Deux cent quatre-vingt-deux pages, sur papier glacé, avec une multitude de graphiques et de données quantitatives… Le 27 août 2021, Patrick Levy-Waitz, président de France Tiers-Lieux et de la Fondation Travailler autrement, remet donc à Jean Castex, Premier ministre, un véritable pavé sur le développement des tiers-lieux. Ovni il y a encore quelques mois – Patrick Lévy-Waitz reconnaît lui-même que « le terme n’avait pas dépassé le périph en 2018 » –, ces espaces sont aujourd’hui 2 500, avec à la clé 150 000 actifs qui y travaillent déjà quotidiennement. Les prévisions tablent sur 3 000 à 3 500 entités d’ici fin 2022. La formule séduit les indépendants, les créateurs d’entreprise et de plus en plus les salariés.
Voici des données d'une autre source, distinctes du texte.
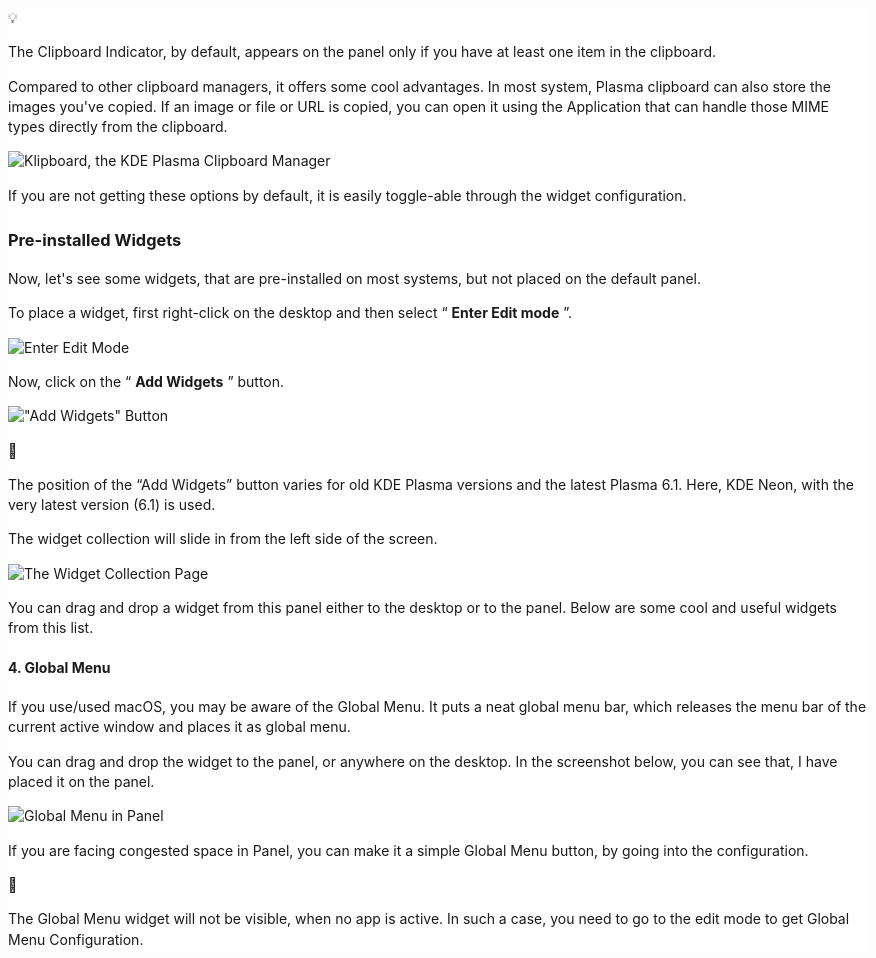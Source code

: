 💡

The Clipboard Indicator, by default, appears on the panel only if you have at least one item in the clipboard.

Compared to other clipboard managers, it offers some cool advantages. In most system, Plasma clipboard can also store the images you've copied. If an image or file or URL is copied, you can open it using the Application that can handle those MIME types directly from the clipboard.

![Klipboard, the KDE Plasma Clipboard Manager][8]

If you are not getting these options by default, it is easily toggle-able through the widget configuration.

### Pre-installed Widgets

Now, let's see some widgets, that are pre-installed on most systems, but not placed on the default panel.

To place a widget, first right-click on the desktop and then select “ **Enter Edit mode** ”.

![Enter Edit Mode][9]

Now, click on the “ **Add Widgets** ” button.

!["Add Widgets" Button][10]

🚧

The position of the “Add Widgets” button varies for old KDE Plasma versions and the latest Plasma 6.1. Here, KDE Neon, with the very latest version (6.1) is used.

The widget collection will slide in from the left side of the screen.

![The Widget Collection Page][11]

You can drag and drop a widget from this panel either to the desktop or to the panel. Below are some cool and useful widgets from this list.

#### 4\. Global Menu

If you use/used macOS, you may be aware of the Global Menu. It puts a neat global menu bar, which releases the menu bar of the current active window and places it as global menu.

You can drag and drop the widget to the panel, or anywhere on the desktop. In the screenshot below, you can see that, I have placed it on the panel.

![Global Menu in Panel][12]

If you are facing congested space in Panel, you can make it a simple Global Menu button, by going into the configuration.

🚧

The Global Menu widget will not be visible, when no app is active. In such a case, you need to go to the edit mode to get Global Menu Configuration.


[#]: subject: "Elevate Your KDE Plasma Experience With These 15 Essential Widgets"
[#]: via: "https://itsfoss.com/kde-plasma-widgets/"
[#]: author: "Sreenath https://itsfoss.com/author/sreenath/"
[#]: collector: "lujun9972/lctt-scripts-1705972010"
[#]: translator: " "
[#]: reviewer: " "
[#]: publisher: " "
[#]: url: " "
[a]: https://itsfoss.com/author/sreenath/
[b]: https://github.com/lujun9972
[1]: https://itsfoss.com/assets/images/warp-terminal.webp
[2]: https://www.warp.dev?utm_source=its_foss&utm_medium=display&utm_campaign=linux_launch
[3]: https://itsfoss.com/content/images/2024/07/01-application-launcher.png
[4]: https://itsfoss.com/content/images/2024/07/01-app-launcher-configuration.png
[5]: https://itsfoss.com/content/images/2024/07/02-icons-only-task-manager.png
[6]: https://itsfoss.com/content/images/2024/07/02-icons-task-manager-spacing.png
[7]: https://itsfoss.com/content/images/2024/07/02-icon-only-task-manager-behaviour-change.png
[8]: https://itsfoss.com/content/images/2024/07/03-clipboard-with-MIME-open.png
[9]: https://itsfoss.com/content/images/2024/07/Enter-edit-mode.png
[10]: https://itsfoss.com/content/images/2024/07/add-widgets-button-on-edit-mode.png
[11]: https://itsfoss.com/content/images/2024/07/the-widgets-collection-page.png
[12]: https://itsfoss.com/content/images/2024/07/global-menu-in-panel.png
[13]: https://itsfoss.com/content/images/2024/07/global-menu-as-a-button-in-panel.png
[14]: https://itsfoss.com/content/images/2024/07/basic-stick-note.png
[15]: https://itsfoss.com/content/images/2024/07/sticky-note-theme-and-font-settings.png
[16]: https://itsfoss.com/content/images/2024/07/color-picker-in-panel.png
[17]: https://itsfoss.com/content/images/2024/07/get-the-selected-color-codes.png
[18]: https://itsfoss.com/content/images/2024/07/search-and-open-virtual-desktops.png
[19]: https://itsfoss.com/content/images/2024/07/set-the-desktop-number.png
[20]: https://itsfoss.com/content/images/2024/07/default-pager-bar.png
[21]: https://itsfoss.com/content/images/2024/07/apply-pager-configs.png
[22]: https://itsfoss.com/content/images/2024/07/system-monitor-sensor-in-widgets.png
[23]: https://itsfoss.com/content/images/2024/07/text-only-sensor-appearance.png
[24]: https://itsfoss.com/content/images/2024/07/sensor-details-cpu.png
[25]: https://itsfoss.com/content/images/2024/07/multiple-sensors-added-to-the-panel.png
[26]: https://itsfoss.com/content/images/2024/07/margin-separator-in-widgets.png
[27]: https://itsfoss.com/content/images/2024/07/show-panel-configuration.png
[28]: https://itsfoss.com/content/images/2024/07/add-a-spacer.png
[29]: https://itsfoss.com/content/images/2024/07/windows-like-configuration.webp
[30]: https://itsfoss.com/content/images/2024/07/set-only-shutdown.png
[31]: https://itsfoss.com/content/images/2024/07/konsole-profile-widget-in-collection.png
[32]: https://itsfoss.com/content/images/2024/07/konsole-profiles.png
[33]: https://itsfoss.com/content/images/2024/07/download-new-widgets-button-in-widgets-collection-panel.png
[34]: https://itsfoss.com/content/images/2024/07/KDE-plasma-online-widget-store.png
[35]: https://github.com/Prayag2/kde_modernclock
[36]: https://itsfoss.com/content/images/2024/07/Modern-Clock-widget.png
[37]: https://itsfoss.com/content/images/2024/07/modern-clock-widget-placed.png
[38]: https://itsfoss.com/content/images/2024/07/modern-clock-settings.png
[39]: https://store.kde.org/p/2135653
[40]: https://github.com/luisbocanegra/plasma-panel-colorizer
[41]: https://itsfoss.com/content/images/2024/07/panel-colorizer-in-store.png
[42]: https://itsfoss.com/content/images/2024/07/panel-colorizer-configuration.png
[43]: https://itsfoss.com/content/images/2024/07/panel-colorizer-applied.png
[44]: https://store.kde.org/p/2130967
[45]: https://itsfoss.com/content/images/2024/07/click-on-show-alternatives.png
[46]: https://itsfoss.com/content/images/2024/07/show-alternatives.png
[47]: https://github.com/EliverLara/AndromedaLauncher
[48]: https://itsfoss.com/content/images/2024/07/andromeda-launcher.webp
[49]: https://itsfoss.com/content/images/2024/07/andromeda-launcher-configuration.png
[50]: https://store.kde.org/p/2144212
[51]: https://github.com/adhec/OnzeMenuKDE
[52]: https://itsfoss.com/content/images/2024/07/menu-11-in-panel-1.webp
[53]: https://itsfoss.com/content/images/2024/07/menu-11-configuration.png
[54]: https://store.kde.org/p/2171750
[55]: https://itsfoss.com/content/images/2024/07/advanced-radio-player-in-store.png
[56]: https://invent.kde.org/saurov/arp
[57]: https://itsfoss.com/content/images/2024/07/advanced-radio-player.png
[58]: https://itsfoss.com/content/images/2024/07/configure-advanced-radio-player.png
[59]: https://store.kde.org/p/2136933
[60]: https://itsfoss.com/content/images/2024/07/select-configure-system-tray.png
[61]: https://itsfoss.com/content/images/2024/07/change-tray-icon-size-and-spacing.png
[62]: https://itsfoss.com/content/images/2024/07/configure-system-tray-visibility-settings.png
Le « tiers-lieu » ? Un espace partagé pour travailler ensemble et qui n'est ni son entreprise ni son chez-soi. Illustration avec le bureau de Cherif Doghmane, consultant senior dans le domaine du recrutement, qui a vue sur le vieux port de Marseille. Son entreprise, Approach People Recruitment, se trouve à Dublin. Une situation qu’il vit – avec bonheur – depuis juin 2020. « Le risque de ne plus être vu de la boîte ou de passer à côté de promotions, on en a parlé directement avec mon N+1, explique-t-il. Mes chiffres vont parler en ma faveur. Dire que je veux le beurre et l’argent du beurre est faux. Je me sens bien dans mon environnement. In fine, cette décision a un impact positif sur la productivité de l’entreprise. »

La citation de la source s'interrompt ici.